The optimization pass should be split into two phases as IC promotion. The annotation part should probably be merged with the instrumentation patch. The transformation patch should be done in the same pass as IndirectCallPromotion.

Is there a good reason for doing the transformation late? Here I don't do the annotation and instead, I do the transformation directly in the same pass. The main reason we have annotations in indirect-call-promotion is we need to call it late (in LTO or ThinLTO). Another reason I'm reluctant to use annotation is that we need to maintain/update it (for inline and unroll, for example).

-Rong

xur updated this revision to Diff 92382.Mar 20 2017, 2:05 PM

Integrated David's suggestion to make the optimization a stand along pass (a function pass).
It currently resides in IndirectCallPromotion.cpp.

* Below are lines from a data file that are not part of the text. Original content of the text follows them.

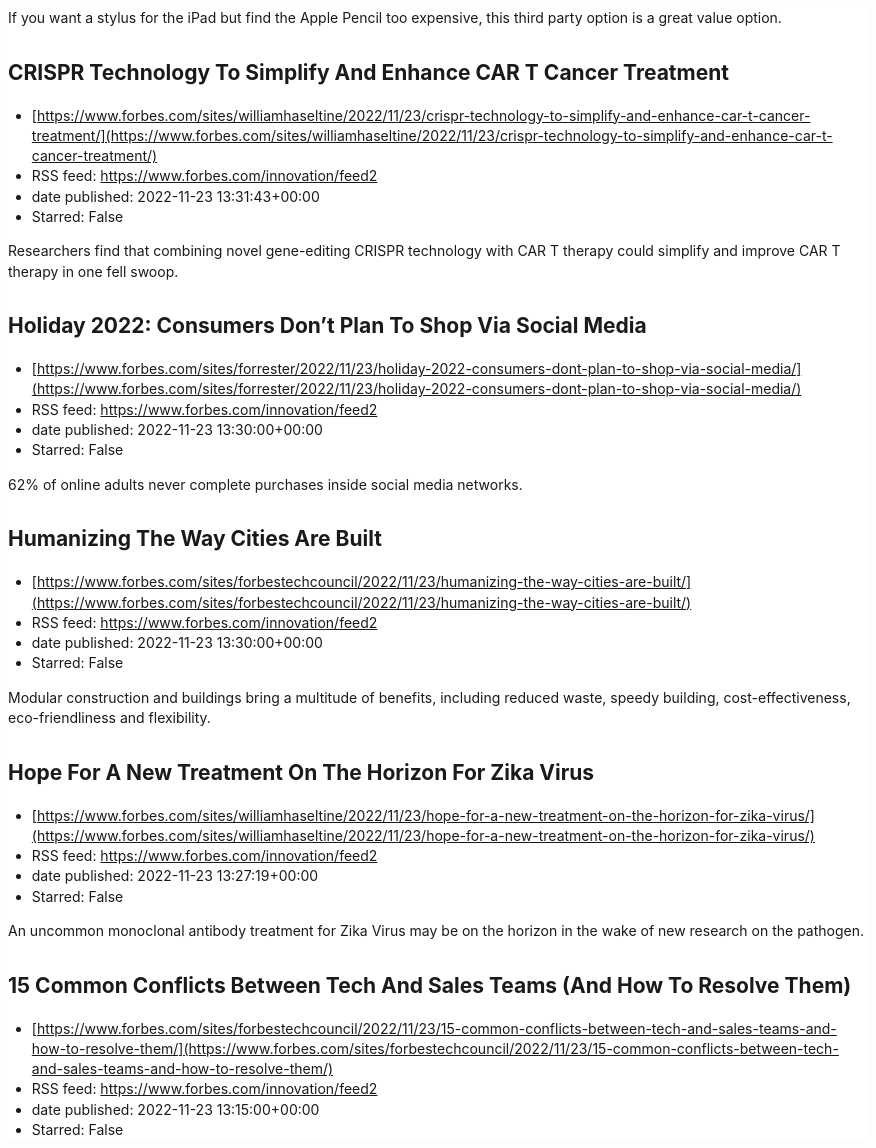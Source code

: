If you want a stylus for the iPad but find the Apple Pencil too expensive, this third party option is a great value option.

## CRISPR Technology To Simplify And Enhance CAR T Cancer Treatment
 - [https://www.forbes.com/sites/williamhaseltine/2022/11/23/crispr-technology-to-simplify-and-enhance-car-t-cancer-treatment/](https://www.forbes.com/sites/williamhaseltine/2022/11/23/crispr-technology-to-simplify-and-enhance-car-t-cancer-treatment/)
 - RSS feed: https://www.forbes.com/innovation/feed2
 - date published: 2022-11-23 13:31:43+00:00
 - Starred: False

Researchers find that combining novel gene-editing CRISPR technology with CAR T therapy could simplify and improve CAR T therapy in one fell swoop.

## Holiday 2022: Consumers Don’t Plan To Shop Via Social Media
 - [https://www.forbes.com/sites/forrester/2022/11/23/holiday-2022-consumers-dont-plan-to-shop-via-social-media/](https://www.forbes.com/sites/forrester/2022/11/23/holiday-2022-consumers-dont-plan-to-shop-via-social-media/)
 - RSS feed: https://www.forbes.com/innovation/feed2
 - date published: 2022-11-23 13:30:00+00:00
 - Starred: False

62% of online adults never complete purchases inside social media networks.

## Humanizing The Way Cities Are Built
 - [https://www.forbes.com/sites/forbestechcouncil/2022/11/23/humanizing-the-way-cities-are-built/](https://www.forbes.com/sites/forbestechcouncil/2022/11/23/humanizing-the-way-cities-are-built/)
 - RSS feed: https://www.forbes.com/innovation/feed2
 - date published: 2022-11-23 13:30:00+00:00
 - Starred: False

Modular construction and buildings bring a multitude of benefits, including reduced waste, speedy building, cost-effectiveness, eco-friendliness and flexibility.

## Hope For A New Treatment On The Horizon For Zika Virus
 - [https://www.forbes.com/sites/williamhaseltine/2022/11/23/hope-for-a-new-treatment-on-the-horizon-for-zika-virus/](https://www.forbes.com/sites/williamhaseltine/2022/11/23/hope-for-a-new-treatment-on-the-horizon-for-zika-virus/)
 - RSS feed: https://www.forbes.com/innovation/feed2
 - date published: 2022-11-23 13:27:19+00:00
 - Starred: False

An uncommon monoclonal antibody treatment for Zika Virus may be on the horizon in the wake of new research on the pathogen.

## 15 Common Conflicts Between Tech And Sales Teams (And How To Resolve Them)
 - [https://www.forbes.com/sites/forbestechcouncil/2022/11/23/15-common-conflicts-between-tech-and-sales-teams-and-how-to-resolve-them/](https://www.forbes.com/sites/forbestechcouncil/2022/11/23/15-common-conflicts-between-tech-and-sales-teams-and-how-to-resolve-them/)
 - RSS feed: https://www.forbes.com/innovation/feed2
 - date published: 2022-11-23 13:15:00+00:00
 - Starred: False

I will have a follow-up patch to change IndirectCallPromotion.cpp to a more appropriate name.

-Rong

davidxl added inline comments.Mar 20 2017, 4:58 PM
lib/Transforms/Instrumentation/IndirectCallPromotion.cpp
789 ↗(On Diff #92382)

Add a comment on the kinds.

NormalGroup--> NonLargeGroup?

794 ↗(On Diff #92382)

Is it correct to guard the parsing here?

Should the parsing be called at the start of the pass with PreciseStart etc as a member variable?

824 ↗(On Diff #92382)

DC --> RemainCount?

843 ↗(On Diff #92382)

Should it use TotalCount here?

xur marked 3 inline comments as done.Mar 29 2017, 2:43 PM
xur added inline comments.
lib/Transforms/Instrumentation/IndirectCallPromotion.cpp
794 ↗(On Diff #92382)

moved to class MemOPSizeOpt

843 ↗(On Diff #92382)

The percent threshold use the ratio of current count and remain count.
I refactor the code a bit (by using a function). The new code also compares the count with the count-threshold.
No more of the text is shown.